Task
Whatever appears in the records apart from pictures must be reproduced exactly.

══ Information supplied

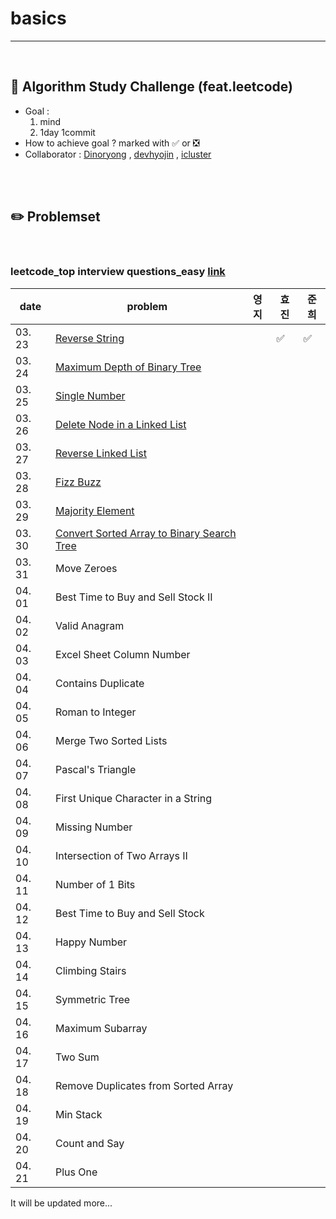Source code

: # basics

----------

<br>

## :notebook_with_decorative_cover: Algorithm Study Challenge (feat.leetcode)

- Goal : 
  1. mind
  2. 1day 1commit
- How to  achieve goal ? marked with :white_check_mark: or :negative_squared_cross_mark:
- Collaborator : [Dinoryong](https://github.com/Dinoryong) , [devhyojin]() ,  [icluster]()

<br>

<br>

## :pencil2: Problemset

<br>

### leetcode_top interview questions_easy   [link](https://leetcode.com/problemset/algorithms/?difficulty=Easy)

| date   | problem                                                      | 영지 | 효진               | 준희               |
| ------ | ------------------------------------------------------------ | ---- | ------------------ | ------------------ |
| 03. 23 | [Reverse String](https://leetcode.com/problems/reverse-string/) |      | :white_check_mark: | :white_check_mark: |
| 03. 24 | [Maximum Depth of Binary Tree](https://leetcode.com/problems/maximum-depth-of-binary-tree/) |      |                    |                    |
| 03. 25 | [Single Number](https://leetcode.com/problems/single-number/) |      |                    |                    |
| 03. 26 | [Delete Node in a Linked List](https://leetcode.com/problems/delete-node-in-a-linked-list/) |      |                    |                    |
| 03. 27 | [Reverse Linked List](https://leetcode.com/problems/reverse-linked-list/) |      |                    |                    |
| 03. 28 | [Fizz Buzz](https://leetcode.com/problems/fizz-buzz/)        |      |                    |                    |
| 03. 29 | [Majority Element](https://leetcode.com/problems/majority-element/) |      |                    |                    |
| 03. 30 | [Convert Sorted Array to Binary Search Tree](https://leetcode.com/problems/convert-sorted-array-to-binary-search-tree/) |      |                    |                    |
| 03. 31 | Move Zeroes<br/>                                             |      |                    |                    |
| 04. 01 | Best Time to Buy and Sell Stock II<br/>                      |      |                    |                    |
| 04. 02 | Valid Anagram<br/>                                           |      |                    |                    |
| 04. 03 | Excel Sheet Column Number <br/>                              |      |                    |                    |
| 04. 04 | Contains Duplicate<br/>                                      |      |                    |                    |
| 04. 05 | Roman to Integer<br/>                                        |      |                    |                    |
| 04. 06 | Merge Two Sorted Lists<br/>                                  |      |                    |                    |
| 04. 07 | Pascal's Triangle<br/>                                       |      |                    |                    |
| 04. 08 | First Unique Character in a String<br/>                      |      |                    |                    |
| 04. 09 | Missing Number<br/>                                          |      |                    |                    |
| 04. 10 | Intersection of Two Arrays II<br/>                           |      |                    |                    |
| 04. 11 | Number of 1 Bits<br/>                                        |      |                    |                    |
| 04. 12 | Best Time to Buy and Sell Stock<br/>                         |      |                    |                    |
| 04. 13 | Happy Number<br/>                                            |      |                    |                    |
| 04. 14 | Climbing Stairs<br/>                                         |      |                    |                    |
| 04. 15 | Symmetric Tree<br/>                                          |      |                    |                    |
| 04. 16 | Maximum Subarray<br/>                                        |      |                    |                    |
| 04. 17 | Two Sum<br/>                                                 |      |                    |                    |
| 04. 18 | Remove Duplicates from Sorted Array<br/>                     |      |                    |                    |
| 04. 19 | Min Stack<br/>                                               |      |                    |                    |
| 04. 20 | Count and Say<br/>                                           |      |                    |                    |
| 04. 21 | Plus One<br/>                                                |      |                    |                    |

It will be updated more...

════

Expected answer
Source code

: # basics

----------

<br>

## :notebook_with_decorative_cover: Algorithm Study Challenge (feat.leetcode)

- Goal : 
  1. mind
  2. 1day 1commit
- How to  achieve goal ? marked with :white_check_mark: or :negative_squared_cross_mark:
- Collaborator : [Dinoryong](https://github.com/Dinoryong) , [devhyojin]() ,  [icluster]()

<br>

<br>

## :pencil2: Problemset

<br>

### leetcode_top interview questions_easy   [link](https://leetcode.com/problemset/algorithms/?difficulty=Easy)

| date   | problem                                                      | 영지 | 효진               | 준희               |
| ------ | ------------------------------------------------------------ | ---- | ------------------ | ------------------ |
| 03. 23 | [Reverse String](https://leetcode.com/problems/reverse-string/) |      | :white_check_mark: | :white_check_mark: |
| 03. 24 | [Maximum Depth of Binary Tree](https://leetcode.com/problems/maximum-depth-of-binary-tree/) |      |                    |                    |
| 03. 25 | [Single Number](https://leetcode.com/problems/single-number/) |      |                    |                    |
| 03. 26 | [Delete Node in a Linked List](https://leetcode.com/problems/delete-node-in-a-linked-list/) |      |                    |                    |
| 03. 27 | [Reverse Linked List](https://leetcode.com/problems/reverse-linked-list/) |      |                    |                    |
| 03. 28 | [Fizz Buzz](https://leetcode.com/problems/fizz-buzz/)        |      |                    |                    |
| 03. 29 | [Majority Element](https://leetcode.com/problems/majority-element/) |      |                    |                    |
| 03. 30 | [Convert Sorted Array to Binary Search Tree](https://leetcode.com/problems/convert-sorted-array-to-binary-search-tree/) |      |                    |                    |
| 03. 31 | Move Zeroes<br/>                                             |      |                    |                    |
| 04. 01 | Best Time to Buy and Sell Stock II<br/>                      |      |                    |                    |
| 04. 02 | Valid Anagram<br/>                                           |      |                    |                    |
| 04. 03 | Excel Sheet Column Number <br/>                              |      |                    |                    |
| 04. 04 | Contains Duplicate<br/>                                      |      |                    |                    |
| 04. 05 | Roman to Integer<br/>                                        |      |                    |                    |
| 04. 06 | Merge Two Sorted Lists<br/>                                  |      |                    |                    |
| 04. 07 | Pascal's Triangle<br/>                                       |      |                    |                    |
| 04. 08 | First Unique Character in a String<br/>                      |      |                    |                    |
| 04. 09 | Missing Number<br/>                                          |      |                    |                    |
| 04. 10 | Intersection of Two Arrays II<br/>                           |      |                    |                    |
| 04. 11 | Number of 1 Bits<br/>                                        |      |                    |                    |
| 04. 12 | Best Time to Buy and Sell Stock<br/>                         |      |                    |                    |
| 04. 13 | Happy Number<br/>                                            |      |                    |                    |
| 04. 14 | Climbing Stairs<br/>                                         |      |                    |                    |
| 04. 15 | Symmetric Tree<br/>                                          |      |                    |                    |
| 04. 16 | Maximum Subarray<br/>                                        |      |                    |                    |
| 04. 17 | Two Sum<br/>                                                 |      |                    |                    |
| 04. 18 | Remove Duplicates from Sorted Array<br/>                     |      |                    |                    |
| 04. 19 | Min Stack<br/>                                               |      |                    |                    |
| 04. 20 | Count and Say<br/>                                           |      |                    |                    |
| 04. 21 | Plus One<br/>                                                |      |                    |                    |

It will be updated more...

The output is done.